Mieli do przejścia spory kawałek, ale i tak za mało, żeby Rainie

łagodne. - Panno Kimberly, nie zwróciła pani uwagi na to, że kryminologia nigdy nie zajmuje się sprawami kryminologów? - Jesteśmy chorzy, prawda? - Jesteśmy intelektualistami. Nasze pragnienie zrozumienia powodów, dla których dzieją się różne rzeczy, przewyższa wściekłość, którą one w nas wzbudzają. - Wściekłość jest czystsza - powiedziała z goryczą w głosie. - Ale wściekłość nie oznacza konstruktywnego podejścia do rzeczy. Proszę pomyśleć o tym inaczej. Policjanci dokonują aresztowań. Dzięki temu pomagają kontrolować świat przestępczy, tylko że ich interwencja następuje zawsze po fakcie. Kryminolodzy, socjolodzy, spece od behawioryzmu - oni wszyscy są myślicielami. Coś nas zaciekawia. Zaczynamy badania. Ostatecznie przedstawiamy portret psychologiczny, co pozwala zapobiegać kolejnym aktom okrucieństwa. - Kiedy dorastałam - powiedziała Kimberly - myślałam, że ojciec jest generałem, który walczy w jakimś innym kraju. Byłam z tego dumna.
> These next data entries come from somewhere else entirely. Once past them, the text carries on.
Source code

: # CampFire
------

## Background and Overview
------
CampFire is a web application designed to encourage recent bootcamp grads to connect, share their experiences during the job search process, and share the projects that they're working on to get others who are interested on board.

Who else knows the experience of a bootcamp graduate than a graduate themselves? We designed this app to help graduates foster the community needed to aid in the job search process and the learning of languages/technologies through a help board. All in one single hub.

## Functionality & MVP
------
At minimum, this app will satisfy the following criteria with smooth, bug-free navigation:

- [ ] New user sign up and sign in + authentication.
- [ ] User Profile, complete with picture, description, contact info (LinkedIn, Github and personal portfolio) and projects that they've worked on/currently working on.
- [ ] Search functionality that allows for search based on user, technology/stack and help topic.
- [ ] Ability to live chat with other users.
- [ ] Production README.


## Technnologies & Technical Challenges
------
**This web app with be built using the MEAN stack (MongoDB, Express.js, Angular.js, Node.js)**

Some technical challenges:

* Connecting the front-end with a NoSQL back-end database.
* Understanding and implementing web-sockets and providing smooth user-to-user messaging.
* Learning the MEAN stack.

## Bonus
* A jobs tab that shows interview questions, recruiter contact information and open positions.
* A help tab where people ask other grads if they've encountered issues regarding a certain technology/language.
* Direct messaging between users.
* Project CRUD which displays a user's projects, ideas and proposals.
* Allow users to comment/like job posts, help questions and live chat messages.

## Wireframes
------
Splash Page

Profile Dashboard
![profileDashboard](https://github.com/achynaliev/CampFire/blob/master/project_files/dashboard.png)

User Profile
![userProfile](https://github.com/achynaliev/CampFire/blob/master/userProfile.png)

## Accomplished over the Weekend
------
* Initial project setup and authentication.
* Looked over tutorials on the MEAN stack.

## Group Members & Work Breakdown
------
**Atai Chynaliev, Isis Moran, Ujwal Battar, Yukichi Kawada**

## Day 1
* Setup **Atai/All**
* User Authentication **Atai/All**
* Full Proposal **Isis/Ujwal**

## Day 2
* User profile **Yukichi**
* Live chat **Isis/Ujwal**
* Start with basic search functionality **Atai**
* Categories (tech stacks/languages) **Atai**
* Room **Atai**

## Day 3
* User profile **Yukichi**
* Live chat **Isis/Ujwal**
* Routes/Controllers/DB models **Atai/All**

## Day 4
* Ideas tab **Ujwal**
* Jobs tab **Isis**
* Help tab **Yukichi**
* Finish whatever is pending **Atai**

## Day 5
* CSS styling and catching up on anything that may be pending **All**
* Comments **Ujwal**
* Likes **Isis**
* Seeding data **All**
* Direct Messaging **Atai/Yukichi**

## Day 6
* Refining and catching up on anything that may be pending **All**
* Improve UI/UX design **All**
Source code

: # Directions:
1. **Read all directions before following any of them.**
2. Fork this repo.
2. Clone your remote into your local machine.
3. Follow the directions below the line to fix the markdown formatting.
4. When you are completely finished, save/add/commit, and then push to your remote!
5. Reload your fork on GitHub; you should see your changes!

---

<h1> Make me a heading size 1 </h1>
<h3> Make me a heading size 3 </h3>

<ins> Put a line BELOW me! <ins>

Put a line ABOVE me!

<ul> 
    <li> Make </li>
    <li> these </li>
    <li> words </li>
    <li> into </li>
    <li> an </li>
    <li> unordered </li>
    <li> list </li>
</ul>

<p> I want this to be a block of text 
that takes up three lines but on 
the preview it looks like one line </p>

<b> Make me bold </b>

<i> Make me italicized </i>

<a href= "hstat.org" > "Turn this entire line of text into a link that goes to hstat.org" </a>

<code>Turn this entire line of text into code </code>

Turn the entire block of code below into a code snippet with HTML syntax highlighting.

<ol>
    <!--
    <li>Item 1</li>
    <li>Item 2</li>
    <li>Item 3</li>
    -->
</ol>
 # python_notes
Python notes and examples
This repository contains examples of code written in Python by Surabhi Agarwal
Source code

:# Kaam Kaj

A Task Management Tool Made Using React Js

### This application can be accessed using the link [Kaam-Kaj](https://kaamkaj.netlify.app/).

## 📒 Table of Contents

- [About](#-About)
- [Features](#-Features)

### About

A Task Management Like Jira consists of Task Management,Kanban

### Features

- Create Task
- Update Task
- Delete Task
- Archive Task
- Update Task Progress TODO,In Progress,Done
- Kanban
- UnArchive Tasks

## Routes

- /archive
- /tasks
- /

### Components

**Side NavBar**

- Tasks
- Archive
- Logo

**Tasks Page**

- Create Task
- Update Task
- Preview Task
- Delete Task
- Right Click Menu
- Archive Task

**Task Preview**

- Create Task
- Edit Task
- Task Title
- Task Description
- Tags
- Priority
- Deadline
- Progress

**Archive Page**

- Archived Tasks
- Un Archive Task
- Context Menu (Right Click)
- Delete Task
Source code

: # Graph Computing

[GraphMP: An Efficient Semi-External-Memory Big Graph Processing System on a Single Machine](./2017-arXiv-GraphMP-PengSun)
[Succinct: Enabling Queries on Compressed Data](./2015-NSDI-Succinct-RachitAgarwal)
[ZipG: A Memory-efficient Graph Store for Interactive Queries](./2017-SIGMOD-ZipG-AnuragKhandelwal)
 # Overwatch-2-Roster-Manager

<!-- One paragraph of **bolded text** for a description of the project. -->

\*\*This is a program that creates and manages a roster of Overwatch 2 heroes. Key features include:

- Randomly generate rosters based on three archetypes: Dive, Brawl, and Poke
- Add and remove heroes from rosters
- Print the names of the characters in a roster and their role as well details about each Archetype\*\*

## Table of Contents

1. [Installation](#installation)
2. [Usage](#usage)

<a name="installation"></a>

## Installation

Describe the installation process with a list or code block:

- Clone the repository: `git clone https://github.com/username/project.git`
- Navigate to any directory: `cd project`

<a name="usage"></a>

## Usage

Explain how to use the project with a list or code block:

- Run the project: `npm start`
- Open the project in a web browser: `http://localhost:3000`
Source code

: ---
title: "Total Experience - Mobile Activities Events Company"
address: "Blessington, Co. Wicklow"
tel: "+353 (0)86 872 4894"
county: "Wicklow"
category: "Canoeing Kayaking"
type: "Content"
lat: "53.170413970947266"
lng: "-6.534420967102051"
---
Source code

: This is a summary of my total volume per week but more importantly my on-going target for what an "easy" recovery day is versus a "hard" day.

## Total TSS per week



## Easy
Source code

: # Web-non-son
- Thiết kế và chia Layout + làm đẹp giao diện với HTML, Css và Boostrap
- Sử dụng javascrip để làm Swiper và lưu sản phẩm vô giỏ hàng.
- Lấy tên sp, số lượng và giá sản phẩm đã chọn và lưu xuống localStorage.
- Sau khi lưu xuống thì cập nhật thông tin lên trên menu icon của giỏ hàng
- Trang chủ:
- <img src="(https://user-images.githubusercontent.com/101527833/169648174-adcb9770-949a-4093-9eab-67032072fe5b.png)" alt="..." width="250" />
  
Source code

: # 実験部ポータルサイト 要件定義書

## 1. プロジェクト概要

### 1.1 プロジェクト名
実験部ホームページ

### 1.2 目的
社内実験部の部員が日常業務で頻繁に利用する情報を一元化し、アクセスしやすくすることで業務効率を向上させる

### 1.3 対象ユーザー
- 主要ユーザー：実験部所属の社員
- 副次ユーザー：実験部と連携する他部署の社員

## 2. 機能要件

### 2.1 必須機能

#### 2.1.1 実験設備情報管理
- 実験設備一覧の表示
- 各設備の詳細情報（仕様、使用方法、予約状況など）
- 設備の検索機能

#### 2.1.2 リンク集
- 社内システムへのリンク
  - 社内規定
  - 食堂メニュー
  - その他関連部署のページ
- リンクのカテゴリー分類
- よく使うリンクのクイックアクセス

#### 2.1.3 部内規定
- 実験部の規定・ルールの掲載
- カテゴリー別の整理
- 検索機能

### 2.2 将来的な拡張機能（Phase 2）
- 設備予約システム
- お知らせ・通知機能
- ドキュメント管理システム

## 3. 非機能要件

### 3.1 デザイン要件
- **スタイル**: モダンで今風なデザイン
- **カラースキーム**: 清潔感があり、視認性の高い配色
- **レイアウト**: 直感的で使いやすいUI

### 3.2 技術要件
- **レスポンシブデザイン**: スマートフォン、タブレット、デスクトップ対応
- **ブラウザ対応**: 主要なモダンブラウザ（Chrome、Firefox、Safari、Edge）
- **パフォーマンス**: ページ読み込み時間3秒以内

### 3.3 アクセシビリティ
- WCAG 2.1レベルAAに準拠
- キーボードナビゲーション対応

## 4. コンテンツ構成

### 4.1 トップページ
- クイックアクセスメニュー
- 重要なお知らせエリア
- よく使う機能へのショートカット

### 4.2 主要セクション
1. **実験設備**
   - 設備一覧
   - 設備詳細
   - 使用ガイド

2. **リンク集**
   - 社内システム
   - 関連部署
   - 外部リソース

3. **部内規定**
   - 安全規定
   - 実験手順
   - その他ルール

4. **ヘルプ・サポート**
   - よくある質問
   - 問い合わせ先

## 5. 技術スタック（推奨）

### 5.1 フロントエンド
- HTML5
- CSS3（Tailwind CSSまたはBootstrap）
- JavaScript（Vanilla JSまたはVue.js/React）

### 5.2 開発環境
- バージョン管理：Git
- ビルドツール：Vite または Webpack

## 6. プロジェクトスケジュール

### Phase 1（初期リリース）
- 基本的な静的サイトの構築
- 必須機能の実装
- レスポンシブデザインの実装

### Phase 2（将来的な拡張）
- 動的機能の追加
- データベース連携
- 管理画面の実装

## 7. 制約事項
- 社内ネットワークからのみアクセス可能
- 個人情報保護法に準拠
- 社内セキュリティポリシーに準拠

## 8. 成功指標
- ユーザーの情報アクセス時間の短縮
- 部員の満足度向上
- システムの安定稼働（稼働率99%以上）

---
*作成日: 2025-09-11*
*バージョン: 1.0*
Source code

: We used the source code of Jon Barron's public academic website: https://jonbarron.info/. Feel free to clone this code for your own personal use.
Nawet gdy moje uczucia zostały zranione lub gdy byłam zła, że nie przyszedł na mecz piłki nożnej albo na moje urodziny - byłam dumna. Doktor Andrews pochylił się i powiedział łagodnie: http://www.prostysms.pl/media/ się nie pojawiła, sam musi wziąć sprawy w swoje ręce. Otworzył płaską kopertę. – O cholera – zaklął trzydzieści sekund później. – O cholera! Po chwili w kącie pokoju zastukał policyjny faks. Nadeszły pierwsze doniesienia o strzałach. 33 Sobota, 20 maja, 19.51 Witaj, Richardzie. Rainie stała na werandzie w zapadającym zmierzchu. Było późno, dochodziła ósma. W drodze powrotnej z poprawczaka zatrzymała się, żeby przegryźć jakąś kanapkę i pomyśleć. Nie najadła się specjalnie, ale za to rozjaśniło jej się w głowie. Skąd mroczna postać mężczyzny na jej werandzie? Dlaczego jakiś nieznajomy opowiadał o jej matce w barze w Seaside? Skąd strzelba na jej sofie? Bo w którymś momencie zaczęło chodzić właśnie o nią.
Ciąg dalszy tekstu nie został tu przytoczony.